Renault has turned the car’s anniversary into a year-long celebration with different initiatives. For instance, the brand launched a global social media campaign, posting a variety of content each month and international media were given the opportunity to take a ride in different historic Renault 4L models, some of which have been retrofitted with a 100% electric engine.
The celebrations are set to continue, as other surprises are in store for the rest of the year.
Today we are turning our attention to the second initiative in the programme for this year. It’s called the Suite N°4 and Renault has worked with French designer Mathieu Lehanneur to completely redesign the 4.
“The collaboration with Mathieu Lehanneur was a natural fit.” said Arnaud Belloni, Renault Brand Global Marketing Director. “We asked him to come up with a concept car showcasing his vision for the 4L. The finished product was extraordinary. A car which really encapsulates everything the brand has set out to achieve through the Renaulution strategic plan: create modern and innovative cars that provoke emotions.”
Mathieu Lehanneur’s vision was influenced by the parallel worlds of automobile and architecture. Renault SUITE N°4 is a tribute to the 4L, channelling the same pure, understated and simple spirit while prioritising efficiency and spontaneity.
“SUITE N°4 opens the door to a new kind of mobility that strives to make people live experiences. I wanted to merge the worlds of cars and architecture to create an open-air hotel room. Even better than the finest palatial suite, the car is exactly where you want it to be, whether that’s by the sea, in the middle of a field or driving around the city you’ve always dreamed of.” says designer Mathieu Lehanneur.
SUITE N°4 retains the same exterior dimensions and lines as the iconic model but comes with a twist. The rear section and the hatch have been replaced with polycarbonate windows that provide lighting on a par with that of an artist’s studio. The transparent solar panels that sit on the roof let light through while helping to charge the battery of the car, which has been retrofitted and now fully electric.
The front of the car sports the same iconic lights, lines and silhouette as the original. The grill has been treated with polished aluminium to give the car a fluid, dynamic appearance. The body of the car is coated with three layers of paint to make it look like cement, a material synonymous with modern architecture.
According to François Farion, Design Director of Colour and Trim, “the creative dialogue process between our teams responsible for colours and materials and concept cars and Mathieu Lehanneur proved very fruitful. We place ourselves at the designer’s service to create his interpretation of the vehicle in the best way possible. We made suggestions and put no limit to the design.”
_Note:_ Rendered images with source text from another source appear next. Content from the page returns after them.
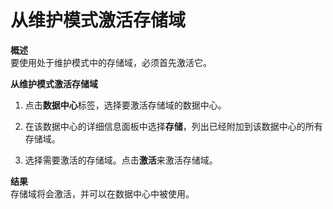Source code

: # 从维护模式激活存储域

**概述**<br/>
要使用处于维护模式中的存储域，必须首先激活它。

**从维护模式激活存储域**

1. 点击**数据中心**标签，选择要激活存储域的数据中心。

2. 在该数据中心的详细信息面板中选择**存储**，列出已经附加到该数据中心的所有存储域。

3. 选择需要激活的存储域。点击**激活**来激活存储域。

**结果**<br/>
存储域将会激活，并可以在数据中心中被使用。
Inside the car Mathieu Lehanneur decided to use upholstery fabric to give a warm, energetic feel. The seats and the dashboard are covered with yellow velvet, whereas the backs of the seats are finished with a thick, ribbed chenille fabric for a robust look. The boot has undergone a complete transformation, featuring a natural fibre floor covering and a wooden drawer that can be removed to provide sheltered seating when the hatch is open. Like for the 4L back in the day, all of the materials are “made in France” and supplied by high-end Parisian furniture producers.